5. In base alla vostra esperienze trovate che il visitatore sia maturo per interagire con il progetto. Ci sono fasce di età che sono più predisposte, tipo i cosiddetti “nativi digitali”?

Sicuramente i bambini sono i più predisposti, sono quelli con meno tabù digitali. Un buon progetto di interaction design è quello che avvicina l’utente, senza respingerlo a causa della troppa complessità. Diciamo che il nostro motto è la semplicità nella complessità, semplicità dell’interazione nella complessità del sistema.

6. Spesso innovazione nel progetto si traduce in maggiore comfort (come nel caso del vostro progetto CASA.ITALO), in questo senso come immaginate il futuro, quanto è importante una committenza illuminata su questo tipo di progetto?

Immaginiamo che la tecnologia debba essere e sarà sempre di più al servizio dei bisogni della collettività e alla portata di tutti. Semplice da utilizzare, sempre più integrata nelle “cose” che diventeranno sempre più “intelligenti”. La indosseremo, sarà parte di noi.

La committenza illuminata è la base di partenza, il trampolino di lancio per un buon progetto che contempli innovazione e ricerca. Ci piace l’idea di accompagnare il cliente in un percorso condiviso di crescita e sviluppo, ponendoci come consulenti e non solo come fornitori di un servizio.

 

 

7. Nei vostri lavori vi siete avvicinati anche al mondo dei Maker. Pensate possa aggiungere qualcosa al Design contemporaneo ?

Più che avvicinati al mondo dei maker, possiamo dire di essere maker da quando abbiamo iniziato a lavorare. Da sempre, dato il forte carattere sperimentale e di ricerca dei nostri progetti, abbiamo autocostruito i prototipi dei nostri lavori per verificarne le funzionalità effettive e per ingegnerizzarli al meglio.

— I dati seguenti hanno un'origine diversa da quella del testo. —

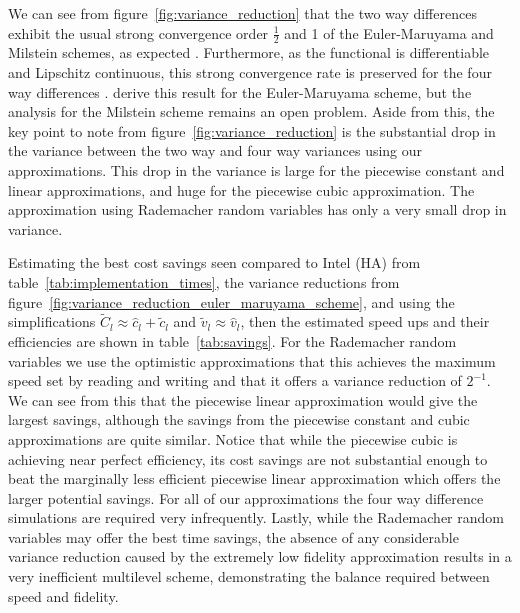 \documentclass[9pt,a4paper,english]{extarticle}
\begin{document}
We can see from figure~\ref{fig:variance_reduction} that the two way differences exhibit the usual strong convergence order $ \tfrac{1}{2} $ and 1 of the Euler-Maruyama and Milstein schemes, as expected \citep{kloeden1999numerical}. Furthermore, as the functional is differentiable and Lipschitz continuous, this strong convergence rate is preserved for the four way differences \citep{giles2020approximate,sheridan2020nested}. \citeauthor{giles2020approximate} \citep{giles2020approximate,sheridan2020nested} derive this result for the Euler-Maruyama scheme, but the analysis for the Milstein scheme remains an open problem. Aside from this, the key point to note from figure~\ref{fig:variance_reduction} is the substantial drop in the variance between the two way and four way variances using our approximations. This drop in the variance is large for the piecewise constant and linear approximations, and huge for the piecewise cubic approximation. The approximation using Rademacher random variables has only a very small drop in variance. 

Estimating the best cost savings seen compared to Intel (HA) from table~\ref{tab:implementation_times}, the variance reductions from figure~\ref{fig:variance_reduction_euler_maruyama_scheme}, and using the simplifications $ \widetilde{C}_l \approx \hat{c}_l + \tilde{c}_l $ and $ \tilde{v}_l \approx  \hat{v}_l $, then the estimated speed ups and their efficiencies are shown in table~\ref{tab:savings}. For the Rademacher random variables we use the optimistic  approximations that this achieves the maximum speed set by reading and writing and that it offers a variance reduction of $ 2^{-1} $. We can see from this that the piecewise linear approximation would give the largest savings, although the savings from the piecewise constant and cubic approximations are quite similar. Notice that while the piecewise cubic is achieving near perfect efficiency, its cost savings are not substantial enough to beat the marginally less efficient piecewise linear approximation which offers the larger potential savings. For all of our approximations the four way difference simulations are required very infrequently. Lastly, while the Rademacher random variables may offer the best time savings, the absence of any considerable variance reduction caused by the extremely low fidelity approximation results in a very inefficient multilevel scheme, demonstrating the balance required between speed and fidelity. 
\end{document}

È proprio per questo che per festeggiare i 10 anni di dotdotdot ci siamo regalati Opendot, un fablab aperto a tutti dove abbiamo tutto ciò che ci serve per fare prototipazione rapida: macchine per la digital fabrication, laboratorio di elettronica, falegnameria. Diciamo che è un posto dove si può fare tutto… o quasi!

Qui abbiamo organizzato corsi, workshop e talk, dalla biomimicry al design for all, dall’interaction design ai pop-up interattivi e alla saldatura. Collaboriamo con istituzioni, università e aziende, come IKEA e Auchan, che si sono aperte verso il mondo maker.